Tag Archives: Schild’s Ladder

SCHILD’S LADDER – Greg Egan (2002)

Schild's LadderI have to say I didn’t think Australia’s Greg Egan to be an important science fiction author – I have seen a few mentions of his 1994 novel Permutation City in a few lists over the years, but that’s about it. He got a Hugo for a novella, but overall he’s not a prize winner, and there doesn’t seem to be a big buzz when a new title of his appears.

But all those parameters are social stuff, and Egan is “famously reclusive”. This excerpt from his website paints his character a bit: “I do not approve of the practice of using quotes from authors on book jackets, since I believe it blurs the distinction between advertising copy writing and reviewing. I’ve never provided such quotes myself, or sought them for my own books. However, because I neglected to tell my new editor at Gollancz how I felt about this, the UK editions of Schild’s Ladder have some comments by Stephen Baxter on the jacket, alongside the excerpts from bona fide reviews of previous books. This glitch was my fault entirely, of course, and I’ll do my best to ensure that nothing similar happens again.”

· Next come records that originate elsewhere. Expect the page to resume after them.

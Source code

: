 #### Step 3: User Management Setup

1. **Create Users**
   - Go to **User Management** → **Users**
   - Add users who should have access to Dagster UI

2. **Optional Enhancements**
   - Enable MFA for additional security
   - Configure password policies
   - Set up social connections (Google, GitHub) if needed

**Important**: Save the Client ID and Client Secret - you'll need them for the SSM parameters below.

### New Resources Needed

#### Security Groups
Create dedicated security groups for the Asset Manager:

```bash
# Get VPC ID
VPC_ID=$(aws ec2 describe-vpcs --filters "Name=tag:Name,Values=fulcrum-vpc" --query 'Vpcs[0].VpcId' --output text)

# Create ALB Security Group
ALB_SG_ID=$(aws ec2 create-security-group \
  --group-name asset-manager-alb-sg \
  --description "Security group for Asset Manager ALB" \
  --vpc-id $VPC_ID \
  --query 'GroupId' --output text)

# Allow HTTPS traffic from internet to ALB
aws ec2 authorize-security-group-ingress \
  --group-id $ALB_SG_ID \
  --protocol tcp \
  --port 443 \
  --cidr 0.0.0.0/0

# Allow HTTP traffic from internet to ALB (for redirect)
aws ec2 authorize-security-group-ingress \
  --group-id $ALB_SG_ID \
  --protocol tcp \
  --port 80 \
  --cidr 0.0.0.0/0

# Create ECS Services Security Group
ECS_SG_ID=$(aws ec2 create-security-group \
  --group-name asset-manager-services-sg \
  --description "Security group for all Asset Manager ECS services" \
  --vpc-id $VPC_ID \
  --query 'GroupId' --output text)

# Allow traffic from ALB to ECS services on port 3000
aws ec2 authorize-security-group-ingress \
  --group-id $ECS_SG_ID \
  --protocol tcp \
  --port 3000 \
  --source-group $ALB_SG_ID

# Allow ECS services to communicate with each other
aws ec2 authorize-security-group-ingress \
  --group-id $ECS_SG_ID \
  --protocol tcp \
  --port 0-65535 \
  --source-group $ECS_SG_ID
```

I like that. Egan seems to be rigorous, a man of principle, and he doesn’t care for commercialism – he also doesn’t attend conventions or sign books, for instance. But enough about the social: what about the writing itself?

In that regard, it’s also no surprise Egan isn’t really popular: he writes very dense, hard theoretical science fiction. Harder than Seveneves, to give you a benchmark. Much, much harder than Kim Stanley Robinson. Even Blindsight was a walk in the park compared to this. That’s also because Egan’s writing generally focuses on the hardest of hard science: mathematics and quantum theory. Other themes include the nature of consciousness, “genetics, simulated reality, posthumanism, mind transfer, sexuality, artificial intelligence, and the superiority of rational naturalism over religion.”

I have to say, based on reading Schild’s Ladder: Holy Moly, Egan is one of today’s most important writers of speculative literature, and those who like their stuff only light and fluffy are missing out big time. This is highly stimulating stuff. When I was 150 pages in, I went on a quarantine shopping spree and ordered 5 other of his books.

I used to think the Culture of Iain M. Banks represented the creative pinnacle of imagining a transhumanist future, but consider that position revised: it seems Egan has picked up the baton a long time ago.